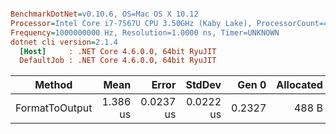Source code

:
 ``` ini

BenchmarkDotNet=v0.10.6, OS=Mac OS X 10.12
Processor=Intel Core i7-7567U CPU 3.50GHz (Kaby Lake), ProcessorCount=4
Frequency=1000000000 Hz, Resolution=1.0000 ns, Timer=UNKNOWN
dotnet cli version=2.1.4
  [Host]     : .NET Core 4.6.0.0, 64bit RyuJIT
  DefaultJob : .NET Core 4.6.0.0, 64bit RyuJIT


```
 |         Method |     Mean |     Error |    StdDev |  Gen 0 | Allocated |
 |--------------- |---------:|----------:|----------:|-------:|----------:|
 | FormatToOutput | 1.386 us | 0.0237 us | 0.0222 us | 0.2327 |     488 B |
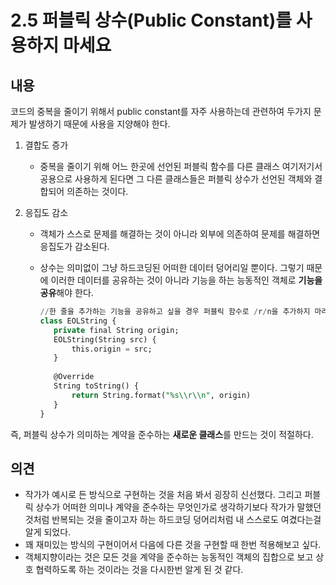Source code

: # 2.5 퍼블릭 상수(Public Constant)를 사용하지 마세요

## 내용

코드의 중복을 줄이기 위해서 public constant를 자주 사용하는데 관련하여 두가지 문제가 발생하기 때문에 사용을 지양해야 한다.

1. 결합도 증가

   - 중복을 줄이기 위해 어느 한곳에 선언된 퍼블릭 함수를 다른 클래스 여기저기서 공용으로 사용하게 된다면 그 다른 클래스들은 퍼블릭 상수가 선언된 객체와 결합되어 의존하는 것이다.

2. 응집도 감소

   - 객체가 스스로 문제를 해결하는 것이 아니라 외부에 의존하여 문제를 해결하면 응집도가 감소된다.

   - 상수는 의미없이 그냥 하드코딩된 어떠한 데이터 덩어리일 뿐이다. 그렇기 때문에 이러한 데이터를 공유하는 것이 아니라 기능을 하는 능동적인 객체로 **기능을 공유**해야 한다.

     ```sql
     //한 줄을 추가하는 기능을 공유하고 싶을 경우 퍼블릭 함수로 /r/n을 추가하지 마라
     class EOLString {
     	private final String origin;
     	EOLString(String src) {
     		this.origin = src;
     	}
     	
     	@Override
     	String toString() {
     		return String.format("%s\\r\\n", origin)
     	}
     }
     ```

즉, 퍼블릭 상수가 의미하는 계약을 준수하는 **새로운 클래스**를 만드는 것이 적절하다.

## 의견

- 작가가 예시로 든 방식으로 구현하는 것을 처음 봐서 굉장히 신선했다. 그리고 퍼블릭 상수가 어떠한 의미나 계약을 준수하는 무엇인가로 생각하기보다 작가가 말했던 것처럼 반복되는 것을 줄이고자 하는 하드코딩 덩어리처럼 내 스스로도 여겼다는걸 알게 되었다.
- 꽤 재미있는 방식의 구현이어서 다음에 다른 것을 구현할 때 한번 적용해보고 싶다.
- 객체지향이라는 것은 모든 것을 계약을 준수하는 능동적인 객체의 집합으로 보고 상호 협력하도록 하는 것이라는 것을 다시한번 알게 된 것 같다.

****

# PROBLEM DESCRIPTION
The output must match the records word for word, except that no pictures appear.

# RESPONSE AREA
Source code

:
 ``` ini

BenchmarkDotNet=v0.10.6, OS=Mac OS X 10.12
Processor=Intel Core i7-7567U CPU 3.50GHz (Kaby Lake), ProcessorCount=4
Frequency=1000000000 Hz, Resolution=1.0000 ns, Timer=UNKNOWN
dotnet cli version=2.1.4
  [Host]     : .NET Core 4.6.0.0, 64bit RyuJIT
  DefaultJob : .NET Core 4.6.0.0, 64bit RyuJIT


```
 |         Method |     Mean |     Error |    StdDev |  Gen 0 | Allocated |
 |--------------- |---------:|----------:|----------:|-------:|----------:|
 | FormatToOutput | 1.386 us | 0.0237 us | 0.0222 us | 0.2327 |     488 B |
Source code

: # 2.5 퍼블릭 상수(Public Constant)를 사용하지 마세요

## 내용

코드의 중복을 줄이기 위해서 public constant를 자주 사용하는데 관련하여 두가지 문제가 발생하기 때문에 사용을 지양해야 한다.

1. 결합도 증가

   - 중복을 줄이기 위해 어느 한곳에 선언된 퍼블릭 함수를 다른 클래스 여기저기서 공용으로 사용하게 된다면 그 다른 클래스들은 퍼블릭 상수가 선언된 객체와 결합되어 의존하는 것이다.

2. 응집도 감소

   - 객체가 스스로 문제를 해결하는 것이 아니라 외부에 의존하여 문제를 해결하면 응집도가 감소된다.

   - 상수는 의미없이 그냥 하드코딩된 어떠한 데이터 덩어리일 뿐이다. 그렇기 때문에 이러한 데이터를 공유하는 것이 아니라 기능을 하는 능동적인 객체로 **기능을 공유**해야 한다.

     ```sql
     //한 줄을 추가하는 기능을 공유하고 싶을 경우 퍼블릭 함수로 /r/n을 추가하지 마라
     class EOLString {
     	private final String origin;
     	EOLString(String src) {
     		this.origin = src;
     	}
     	
     	@Override
     	String toString() {
     		return String.format("%s\\r\\n", origin)
     	}
     }
     ```

즉, 퍼블릭 상수가 의미하는 계약을 준수하는 **새로운 클래스**를 만드는 것이 적절하다.

## 의견

- 작가가 예시로 든 방식으로 구현하는 것을 처음 봐서 굉장히 신선했다. 그리고 퍼블릭 상수가 어떠한 의미나 계약을 준수하는 무엇인가로 생각하기보다 작가가 말했던 것처럼 반복되는 것을 줄이고자 하는 하드코딩 덩어리처럼 내 스스로도 여겼다는걸 알게 되었다.
- 꽤 재미있는 방식의 구현이어서 다음에 다른 것을 구현할 때 한번 적용해보고 싶다.
- 객체지향이라는 것은 모든 것을 계약을 준수하는 능동적인 객체의 집합으로 보고 상호 협력하도록 하는 것이라는 것을 다시한번 알게 된 것 같다.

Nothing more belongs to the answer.